::: Given data :::
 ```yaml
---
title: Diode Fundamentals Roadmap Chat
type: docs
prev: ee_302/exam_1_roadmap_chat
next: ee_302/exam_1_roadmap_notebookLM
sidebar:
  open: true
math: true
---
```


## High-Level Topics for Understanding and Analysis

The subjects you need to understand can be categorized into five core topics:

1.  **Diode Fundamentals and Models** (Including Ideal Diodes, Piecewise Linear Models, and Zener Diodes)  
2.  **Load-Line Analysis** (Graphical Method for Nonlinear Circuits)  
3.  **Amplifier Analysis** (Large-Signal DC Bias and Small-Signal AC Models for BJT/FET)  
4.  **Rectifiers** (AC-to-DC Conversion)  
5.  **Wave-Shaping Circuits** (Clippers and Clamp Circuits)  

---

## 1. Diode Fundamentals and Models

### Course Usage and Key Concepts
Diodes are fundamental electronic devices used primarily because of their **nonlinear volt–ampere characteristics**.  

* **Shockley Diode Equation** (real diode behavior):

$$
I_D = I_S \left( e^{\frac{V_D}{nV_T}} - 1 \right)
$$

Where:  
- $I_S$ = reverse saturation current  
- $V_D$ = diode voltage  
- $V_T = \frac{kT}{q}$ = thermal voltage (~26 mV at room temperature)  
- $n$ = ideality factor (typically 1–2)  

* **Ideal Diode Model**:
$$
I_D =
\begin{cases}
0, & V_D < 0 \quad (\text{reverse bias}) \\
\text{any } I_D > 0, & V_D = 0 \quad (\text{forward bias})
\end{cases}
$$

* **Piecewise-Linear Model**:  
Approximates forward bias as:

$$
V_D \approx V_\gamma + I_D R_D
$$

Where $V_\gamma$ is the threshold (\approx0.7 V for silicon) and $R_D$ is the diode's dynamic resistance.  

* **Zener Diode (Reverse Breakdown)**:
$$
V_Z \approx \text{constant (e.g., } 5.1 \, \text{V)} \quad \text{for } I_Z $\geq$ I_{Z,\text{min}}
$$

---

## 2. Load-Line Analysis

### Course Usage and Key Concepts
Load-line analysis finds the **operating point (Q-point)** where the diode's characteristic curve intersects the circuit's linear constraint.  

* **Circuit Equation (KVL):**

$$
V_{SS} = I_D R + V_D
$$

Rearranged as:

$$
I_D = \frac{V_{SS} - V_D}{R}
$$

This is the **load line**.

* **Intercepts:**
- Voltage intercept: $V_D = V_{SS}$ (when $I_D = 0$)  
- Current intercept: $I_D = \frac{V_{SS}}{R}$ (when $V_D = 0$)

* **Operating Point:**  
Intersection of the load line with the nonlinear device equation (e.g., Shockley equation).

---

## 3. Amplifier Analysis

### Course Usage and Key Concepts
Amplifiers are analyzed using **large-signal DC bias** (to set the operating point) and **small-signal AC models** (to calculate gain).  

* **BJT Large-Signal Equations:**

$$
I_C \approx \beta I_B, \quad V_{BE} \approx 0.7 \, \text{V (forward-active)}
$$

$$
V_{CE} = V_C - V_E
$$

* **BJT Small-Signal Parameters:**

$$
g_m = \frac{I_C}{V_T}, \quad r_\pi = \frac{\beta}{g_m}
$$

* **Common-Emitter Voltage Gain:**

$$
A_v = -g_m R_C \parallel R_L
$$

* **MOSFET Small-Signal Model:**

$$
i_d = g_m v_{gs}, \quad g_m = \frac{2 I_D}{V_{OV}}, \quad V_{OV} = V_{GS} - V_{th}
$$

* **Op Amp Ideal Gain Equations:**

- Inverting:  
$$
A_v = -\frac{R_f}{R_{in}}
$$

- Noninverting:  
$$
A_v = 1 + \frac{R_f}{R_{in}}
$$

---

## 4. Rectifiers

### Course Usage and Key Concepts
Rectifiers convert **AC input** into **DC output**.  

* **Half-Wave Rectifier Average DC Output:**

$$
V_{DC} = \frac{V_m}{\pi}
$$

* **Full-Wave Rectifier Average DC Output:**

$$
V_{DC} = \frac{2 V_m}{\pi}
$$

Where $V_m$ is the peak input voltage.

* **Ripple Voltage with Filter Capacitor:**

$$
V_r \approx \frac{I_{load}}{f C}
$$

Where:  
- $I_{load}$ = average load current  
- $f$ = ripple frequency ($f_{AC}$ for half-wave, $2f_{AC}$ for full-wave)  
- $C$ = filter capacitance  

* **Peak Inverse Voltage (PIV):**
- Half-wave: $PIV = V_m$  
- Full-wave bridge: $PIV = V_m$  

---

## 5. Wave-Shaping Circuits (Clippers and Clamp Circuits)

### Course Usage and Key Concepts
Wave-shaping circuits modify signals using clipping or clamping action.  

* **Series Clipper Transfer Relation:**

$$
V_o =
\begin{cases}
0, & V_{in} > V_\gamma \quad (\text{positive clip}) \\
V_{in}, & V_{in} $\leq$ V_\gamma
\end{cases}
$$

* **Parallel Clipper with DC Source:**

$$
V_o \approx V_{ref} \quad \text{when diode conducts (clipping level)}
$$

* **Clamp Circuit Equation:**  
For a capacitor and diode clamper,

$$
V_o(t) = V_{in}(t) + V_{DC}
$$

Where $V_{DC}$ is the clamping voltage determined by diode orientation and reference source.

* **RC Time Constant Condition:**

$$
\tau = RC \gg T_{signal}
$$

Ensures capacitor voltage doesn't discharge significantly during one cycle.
:::
● **Problem description**:
Every entry above should be retyped exactly as shown.

● **Exercise answer**:
 ```yaml
---
title: Diode Fundamentals Roadmap Chat
type: docs
prev: ee_302/exam_1_roadmap_chat
next: ee_302/exam_1_roadmap_notebookLM
sidebar:
  open: true
math: true
---
```


## High-Level Topics for Understanding and Analysis

The subjects you need to understand can be categorized into five core topics:

1.  **Diode Fundamentals and Models** (Including Ideal Diodes, Piecewise Linear Models, and Zener Diodes)  
2.  **Load-Line Analysis** (Graphical Method for Nonlinear Circuits)  
3.  **Amplifier Analysis** (Large-Signal DC Bias and Small-Signal AC Models for BJT/FET)  
4.  **Rectifiers** (AC-to-DC Conversion)  
5.  **Wave-Shaping Circuits** (Clippers and Clamp Circuits)  

---

## 1. Diode Fundamentals and Models

### Course Usage and Key Concepts
Diodes are fundamental electronic devices used primarily because of their **nonlinear volt–ampere characteristics**.  

* **Shockley Diode Equation** (real diode behavior):

$$
I_D = I_S \left( e^{\frac{V_D}{nV_T}} - 1 \right)
$$

Where:  
- $I_S$ = reverse saturation current  
- $V_D$ = diode voltage  
- $V_T = \frac{kT}{q}$ = thermal voltage (~26 mV at room temperature)  
- $n$ = ideality factor (typically 1–2)  

* **Ideal Diode Model**:
$$
I_D =
\begin{cases}
0, & V_D < 0 \quad (\text{reverse bias}) \\
\text{any } I_D > 0, & V_D = 0 \quad (\text{forward bias})
\end{cases}
$$

* **Piecewise-Linear Model**:  
Approximates forward bias as:

$$
V_D \approx V_\gamma + I_D R_D
$$

Where $V_\gamma$ is the threshold (\approx0.7 V for silicon) and $R_D$ is the diode's dynamic resistance.  

* **Zener Diode (Reverse Breakdown)**:
$$
V_Z \approx \text{constant (e.g., } 5.1 \, \text{V)} \quad \text{for } I_Z $\geq$ I_{Z,\text{min}}
$$

---

## 2. Load-Line Analysis

### Course Usage and Key Concepts
Load-line analysis finds the **operating point (Q-point)** where the diode's characteristic curve intersects the circuit's linear constraint.  

* **Circuit Equation (KVL):**

$$
V_{SS} = I_D R + V_D
$$

Rearranged as:

$$
I_D = \frac{V_{SS} - V_D}{R}
$$

This is the **load line**.

* **Intercepts:**
- Voltage intercept: $V_D = V_{SS}$ (when $I_D = 0$)  
- Current intercept: $I_D = \frac{V_{SS}}{R}$ (when $V_D = 0$)

* **Operating Point:**  
Intersection of the load line with the nonlinear device equation (e.g., Shockley equation).

---

## 3. Amplifier Analysis

### Course Usage and Key Concepts
Amplifiers are analyzed using **large-signal DC bias** (to set the operating point) and **small-signal AC models** (to calculate gain).  

* **BJT Large-Signal Equations:**

$$
I_C \approx \beta I_B, \quad V_{BE} \approx 0.7 \, \text{V (forward-active)}
$$

$$
V_{CE} = V_C - V_E
$$

* **BJT Small-Signal Parameters:**

$$
g_m = \frac{I_C}{V_T}, \quad r_\pi = \frac{\beta}{g_m}
$$

* **Common-Emitter Voltage Gain:**

$$
A_v = -g_m R_C \parallel R_L
$$

* **MOSFET Small-Signal Model:**

$$
i_d = g_m v_{gs}, \quad g_m = \frac{2 I_D}{V_{OV}}, \quad V_{OV} = V_{GS} - V_{th}
$$

* **Op Amp Ideal Gain Equations:**

- Inverting:  
$$
A_v = -\frac{R_f}{R_{in}}
$$

- Noninverting:  
$$
A_v = 1 + \frac{R_f}{R_{in}}
$$

---

## 4. Rectifiers

### Course Usage and Key Concepts
Rectifiers convert **AC input** into **DC output**.  

* **Half-Wave Rectifier Average DC Output:**

$$
V_{DC} = \frac{V_m}{\pi}
$$

* **Full-Wave Rectifier Average DC Output:**

$$
V_{DC} = \frac{2 V_m}{\pi}
$$

Where $V_m$ is the peak input voltage.

* **Ripple Voltage with Filter Capacitor:**

$$
V_r \approx \frac{I_{load}}{f C}
$$

Where:  
- $I_{load}$ = average load current  
- $f$ = ripple frequency ($f_{AC}$ for half-wave, $2f_{AC}$ for full-wave)  
- $C$ = filter capacitance  

* **Peak Inverse Voltage (PIV):**
- Half-wave: $PIV = V_m$  
- Full-wave bridge: $PIV = V_m$  

---

## 5. Wave-Shaping Circuits (Clippers and Clamp Circuits)

### Course Usage and Key Concepts
Wave-shaping circuits modify signals using clipping or clamping action.  

* **Series Clipper Transfer Relation:**

$$
V_o =
\begin{cases}
0, & V_{in} > V_\gamma \quad (\text{positive clip}) \\
V_{in}, & V_{in} $\leq$ V_\gamma
\end{cases}
$$

* **Parallel Clipper with DC Source:**

$$
V_o \approx V_{ref} \quad \text{when diode conducts (clipping level)}
$$

* **Clamp Circuit Equation:**  
For a capacitor and diode clamper,

$$
V_o(t) = V_{in}(t) + V_{DC}
$$

Where $V_{DC}$ is the clamping voltage determined by diode orientation and reference source.

* **RC Time Constant Condition:**

$$
\tau = RC \gg T_{signal}
$$

Ensures capacitor voltage doesn't discharge significantly during one cycle.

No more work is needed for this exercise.